Danimarca, CO2 seppellita
in un ex campo petrolifero
in pieno Mare del Nord
09 Marzo 2023 14:00
Primo Paese al mondo a seppellire la CO2 importata dall’estero, la Danimarca inaugura un sito di stoccaggio di anidride carbonica a 1.800 metri sotto il Mare del Nord, uno strumento ritenuto essenziale per contenere il riscaldamento globale.
Paradossalmente, questo cimitero di CO2 è un ex campo petrolifero che ha contribuito alle emissioni.

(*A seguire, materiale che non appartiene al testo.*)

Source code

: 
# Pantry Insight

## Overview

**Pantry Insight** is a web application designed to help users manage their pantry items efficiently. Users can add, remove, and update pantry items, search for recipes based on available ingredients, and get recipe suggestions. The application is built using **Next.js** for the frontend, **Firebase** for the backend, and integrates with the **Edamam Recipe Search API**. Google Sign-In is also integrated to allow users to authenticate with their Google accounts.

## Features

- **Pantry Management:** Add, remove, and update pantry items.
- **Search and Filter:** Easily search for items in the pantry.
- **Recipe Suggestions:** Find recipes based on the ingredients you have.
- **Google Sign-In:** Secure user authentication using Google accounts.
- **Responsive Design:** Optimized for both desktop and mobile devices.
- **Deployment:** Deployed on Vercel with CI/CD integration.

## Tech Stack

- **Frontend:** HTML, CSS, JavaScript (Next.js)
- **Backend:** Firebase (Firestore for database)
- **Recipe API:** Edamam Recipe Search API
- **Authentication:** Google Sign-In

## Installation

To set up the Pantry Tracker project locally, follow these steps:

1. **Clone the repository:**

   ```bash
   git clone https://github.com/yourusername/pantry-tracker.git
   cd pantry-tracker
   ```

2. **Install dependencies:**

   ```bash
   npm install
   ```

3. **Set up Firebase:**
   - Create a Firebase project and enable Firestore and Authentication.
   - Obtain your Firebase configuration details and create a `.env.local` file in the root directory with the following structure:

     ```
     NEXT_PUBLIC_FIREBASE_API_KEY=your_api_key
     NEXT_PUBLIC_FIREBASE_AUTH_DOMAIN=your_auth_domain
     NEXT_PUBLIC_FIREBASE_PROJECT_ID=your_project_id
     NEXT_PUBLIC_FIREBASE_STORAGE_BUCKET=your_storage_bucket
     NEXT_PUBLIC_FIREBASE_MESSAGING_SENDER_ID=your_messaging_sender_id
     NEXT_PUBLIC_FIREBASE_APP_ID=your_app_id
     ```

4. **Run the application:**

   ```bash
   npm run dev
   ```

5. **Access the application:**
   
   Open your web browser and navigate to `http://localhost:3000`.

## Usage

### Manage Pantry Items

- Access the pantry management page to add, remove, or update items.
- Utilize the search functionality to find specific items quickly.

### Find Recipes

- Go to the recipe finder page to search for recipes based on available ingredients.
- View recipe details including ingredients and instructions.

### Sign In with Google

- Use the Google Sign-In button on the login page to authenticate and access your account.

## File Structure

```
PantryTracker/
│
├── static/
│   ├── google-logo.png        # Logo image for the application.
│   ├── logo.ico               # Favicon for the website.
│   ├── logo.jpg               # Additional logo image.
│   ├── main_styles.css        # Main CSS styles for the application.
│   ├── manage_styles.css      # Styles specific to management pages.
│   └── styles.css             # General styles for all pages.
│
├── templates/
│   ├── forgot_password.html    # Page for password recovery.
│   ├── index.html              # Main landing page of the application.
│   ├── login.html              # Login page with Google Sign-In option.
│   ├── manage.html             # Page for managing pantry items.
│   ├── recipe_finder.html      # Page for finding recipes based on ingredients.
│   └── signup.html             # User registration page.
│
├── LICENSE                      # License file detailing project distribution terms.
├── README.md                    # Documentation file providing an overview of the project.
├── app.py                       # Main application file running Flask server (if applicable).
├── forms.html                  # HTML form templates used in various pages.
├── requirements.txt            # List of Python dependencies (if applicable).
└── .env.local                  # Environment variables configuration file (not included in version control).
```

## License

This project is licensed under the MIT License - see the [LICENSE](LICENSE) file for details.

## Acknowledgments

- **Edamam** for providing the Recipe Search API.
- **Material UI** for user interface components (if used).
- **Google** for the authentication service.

Guidato dal gigante chimico tedesco Ineos e dalla società energetica tedesca Wintershall Dea, il progetto “Greensand” dovrebbe consentire di stoccare fino a 8 milioni di tonnellate di CO2 all’anno entro il 2030, l’equivalente dell’1,5% delle emissioni francesi.
Il progetto è in fase pilota e viene inaugurato a Esbjerg dal principe ereditario Frederik.
Ancora agli inizi e molto costosa, la cattura e lo stoccaggio del carbonio consiste nel catturare e poi imprigionare la CO2, principale responsabile del riscaldamento globale. Più di 200 progetti sono attualmente operativi o in fase di sviluppo in tutto il mondo. La particolarità di Greensand è che, a differenza dei siti esistenti che sequestrano la CO2 da impianti industriali vicini, il progetto porta il carbonio da molto lontano.
Il gas viene trasportato via mare alla piattaforma Nini West, al limite delle acque norvegesi, e trasferito in un serbatoio a 1,8 km sotto la superficie.
Per le autorità danesi, che puntano alla neutralità del carbonio entro il 2045, si tratta di uno “strumento indispensabile nella nostra cassetta degli attrezzi per il clima”.
“Poiché il nostro sottosuolo contiene un potenziale di stoccaggio molto più elevato delle nostre emissioni, siamo anche in grado di stoccare il carbonio proveniente da altri Paesi”, ha dichiarato il ministro del Clima e dell’Energia, Lars Aagaard.
Il Mare del Nord è una regione adatta per le discariche perché ospita molti oleodotti e serbatoi geologici che sono stati lasciati vuoti dopo decenni di produzione di petrolio e gas. “I giacimenti di petrolio e gas esauriti hanno molti vantaggi perché sono ben documentati e ci sono già infrastrutture che molto probabilmente possono essere riutilizzate”, afferma Morten Jeppesen, direttore del Centro per le tecnologie offshore dell’Università danese di tecnologia.
Vicino a Greensand, il gigante francese TotalEnergies esplorerà il potenziale di interramento di oltre due chilometri sotto il fondale marino con l’obiettivo di catturare 5 milioni di tonnellate all’anno entro il 2030.
Anche la vicina Norvegia, pioniera dello stoccaggio, riceverà nei prossimi anni tonnellate di CO2 liquefatta dal Vecchio Continente.
Essendo il maggior produttore di idrocarburi dell’Europa occidentale, il Paese ha anche il maggior potenziale di stoccaggio di CO2 del continente.
Le quantità stoccate rimangono però piccole rispetto alle emissioni.
Secondo l’Agenzia europea dell’ambiente, nel 2020 l’Unione europea ha emesso 3,7 miliardi di tonnellate di gas serra. A lungo percepita come una soluzione tecnicamente complicata e costosa di utilità marginale, lo stoccaggio di CO2 è ora considerato necessaria sia dal Gruppo intergovernativo di esperti sul cambiamento climatico (IPCC) che dall’Agenzia internazionale dell’energia.
Tuttavia, non si tratta di una soluzione miracolosa.
Secondo il think tank australiano Ieefa, il processo di cattura e stoccaggio della CO2, che richiede molta energia, emette l’equivalente del 21% del gas catturato. E la tecnica non è priva di rischi, avverte il centro di ricerca, citando il rischio di perdite con conseguenze catastrofiche.
“Lo stoccaggio non dovrebbe essere utilizzato per mantenere l’attuale livello di produzione di CO2, ma è necessaria per limitare la CO2 nell’atmosfera”, ha dichiarato Jeppesen. “Il costo dello stoccaggio del carbonio deve ancora essere ridotto perché diventi una soluzione di mitigazione sostenibile con la maturazione dell’industria”, ha aggiunto.
E tra gli ambientalisti questa tecnologia non riscuote un consenso unanime. “Non risolve il problema e prolunga le strutture che sono dannose”, afferma Helene Hagel, responsabile energia di Greenpeace Danimarca. “Il metodo non cambia le nostre abitudini mortali. Se la Danimarca vuole davvero ridurre le proprie emissioni, deve occuparsi dei settori che ne producono molte, ovvero l’agricoltura e i trasporti”, è la critica.